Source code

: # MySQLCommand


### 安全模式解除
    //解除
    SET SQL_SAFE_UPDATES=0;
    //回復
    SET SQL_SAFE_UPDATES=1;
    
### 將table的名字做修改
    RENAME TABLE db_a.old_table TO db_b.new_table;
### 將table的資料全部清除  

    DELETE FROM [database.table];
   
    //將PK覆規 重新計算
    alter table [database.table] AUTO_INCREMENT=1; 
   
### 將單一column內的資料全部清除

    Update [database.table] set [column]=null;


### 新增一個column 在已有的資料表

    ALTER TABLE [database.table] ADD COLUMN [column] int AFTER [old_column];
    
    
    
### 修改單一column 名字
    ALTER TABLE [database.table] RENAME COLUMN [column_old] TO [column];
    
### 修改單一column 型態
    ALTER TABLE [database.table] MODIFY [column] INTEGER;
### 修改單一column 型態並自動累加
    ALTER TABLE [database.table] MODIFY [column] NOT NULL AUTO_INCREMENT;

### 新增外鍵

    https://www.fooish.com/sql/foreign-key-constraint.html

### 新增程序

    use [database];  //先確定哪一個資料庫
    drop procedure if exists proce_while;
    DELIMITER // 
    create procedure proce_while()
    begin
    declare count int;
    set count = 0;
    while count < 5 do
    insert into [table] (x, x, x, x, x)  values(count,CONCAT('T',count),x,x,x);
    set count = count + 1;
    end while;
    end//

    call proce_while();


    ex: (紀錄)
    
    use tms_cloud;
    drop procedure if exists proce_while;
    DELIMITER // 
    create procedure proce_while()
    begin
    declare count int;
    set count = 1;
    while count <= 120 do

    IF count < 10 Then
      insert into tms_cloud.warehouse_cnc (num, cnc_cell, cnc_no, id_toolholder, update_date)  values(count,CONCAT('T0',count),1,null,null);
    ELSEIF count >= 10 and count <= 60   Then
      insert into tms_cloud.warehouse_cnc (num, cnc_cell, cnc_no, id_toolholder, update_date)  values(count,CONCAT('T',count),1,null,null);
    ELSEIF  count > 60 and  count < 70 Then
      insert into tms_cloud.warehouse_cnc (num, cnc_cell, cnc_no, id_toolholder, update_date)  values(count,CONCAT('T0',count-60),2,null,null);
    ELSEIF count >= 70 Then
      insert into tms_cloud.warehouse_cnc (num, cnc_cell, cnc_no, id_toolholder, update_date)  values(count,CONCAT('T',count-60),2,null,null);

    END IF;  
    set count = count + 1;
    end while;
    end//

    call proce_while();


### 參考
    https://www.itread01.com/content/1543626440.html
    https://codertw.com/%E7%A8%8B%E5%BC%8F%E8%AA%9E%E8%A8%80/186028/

◇ ◇ ◇

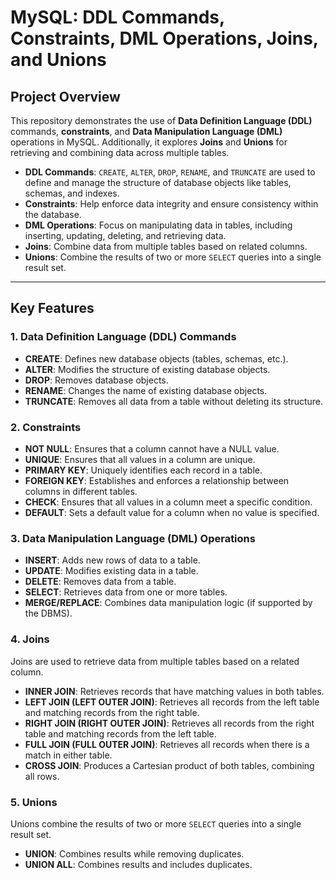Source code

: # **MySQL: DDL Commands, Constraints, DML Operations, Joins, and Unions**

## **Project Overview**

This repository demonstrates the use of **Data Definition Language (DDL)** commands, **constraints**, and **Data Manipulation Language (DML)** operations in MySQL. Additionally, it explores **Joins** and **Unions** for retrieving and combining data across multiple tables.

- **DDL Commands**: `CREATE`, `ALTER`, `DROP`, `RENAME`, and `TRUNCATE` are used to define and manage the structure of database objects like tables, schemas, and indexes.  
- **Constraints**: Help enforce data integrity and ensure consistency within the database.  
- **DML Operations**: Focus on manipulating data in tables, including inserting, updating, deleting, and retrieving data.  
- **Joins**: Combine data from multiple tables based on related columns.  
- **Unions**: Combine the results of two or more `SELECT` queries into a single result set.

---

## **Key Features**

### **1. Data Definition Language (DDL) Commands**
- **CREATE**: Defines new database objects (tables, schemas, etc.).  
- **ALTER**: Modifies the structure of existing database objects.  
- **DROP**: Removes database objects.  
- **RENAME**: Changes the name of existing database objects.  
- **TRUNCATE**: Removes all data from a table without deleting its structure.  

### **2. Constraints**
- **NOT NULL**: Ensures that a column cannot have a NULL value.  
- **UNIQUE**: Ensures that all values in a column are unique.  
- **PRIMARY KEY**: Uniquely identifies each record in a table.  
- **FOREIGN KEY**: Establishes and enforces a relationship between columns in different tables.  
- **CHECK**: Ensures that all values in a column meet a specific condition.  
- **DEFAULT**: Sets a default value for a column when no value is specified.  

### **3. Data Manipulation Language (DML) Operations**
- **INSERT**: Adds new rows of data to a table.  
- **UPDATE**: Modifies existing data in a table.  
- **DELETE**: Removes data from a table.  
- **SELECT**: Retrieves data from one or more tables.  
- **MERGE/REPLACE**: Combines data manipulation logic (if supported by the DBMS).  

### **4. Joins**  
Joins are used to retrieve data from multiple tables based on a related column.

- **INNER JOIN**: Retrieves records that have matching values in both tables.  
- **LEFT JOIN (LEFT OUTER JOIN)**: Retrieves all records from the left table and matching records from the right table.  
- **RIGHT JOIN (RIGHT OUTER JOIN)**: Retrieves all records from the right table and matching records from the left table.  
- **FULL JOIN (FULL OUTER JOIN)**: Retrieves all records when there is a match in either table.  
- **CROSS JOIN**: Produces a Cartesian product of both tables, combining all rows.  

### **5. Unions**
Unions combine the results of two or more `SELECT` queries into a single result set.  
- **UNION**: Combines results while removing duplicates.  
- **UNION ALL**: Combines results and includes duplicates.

◇ ◇ ◇

- **TASK DIRECTIONS**:
Your task is to retype the entries verbatim, starting with the line that holds "- **SELECT**: Retrieves" and stopping after the line that holds "- **UNION ALL**: Combines".

- **TASK RESULT**:
- **SELECT**: Retrieves data from one or more tables.  
- **MERGE/REPLACE**: Combines data manipulation logic (if supported by the DBMS).  

### **4. Joins**  
Joins are used to retrieve data from multiple tables based on a related column.

- **INNER JOIN**: Retrieves records that have matching values in both tables.  
- **LEFT JOIN (LEFT OUTER JOIN)**: Retrieves all records from the left table and matching records from the right table.  
- **RIGHT JOIN (RIGHT OUTER JOIN)**: Retrieves all records from the right table and matching records from the left table.  
- **FULL JOIN (FULL OUTER JOIN)**: Retrieves all records when there is a match in either table.  
- **CROSS JOIN**: Produces a Cartesian product of both tables, combining all rows.  

### **5. Unions**
Unions combine the results of two or more `SELECT` queries into a single result set.  
- **UNION**: Combines results while removing duplicates.  
- **UNION ALL**: Combines results and includes duplicates.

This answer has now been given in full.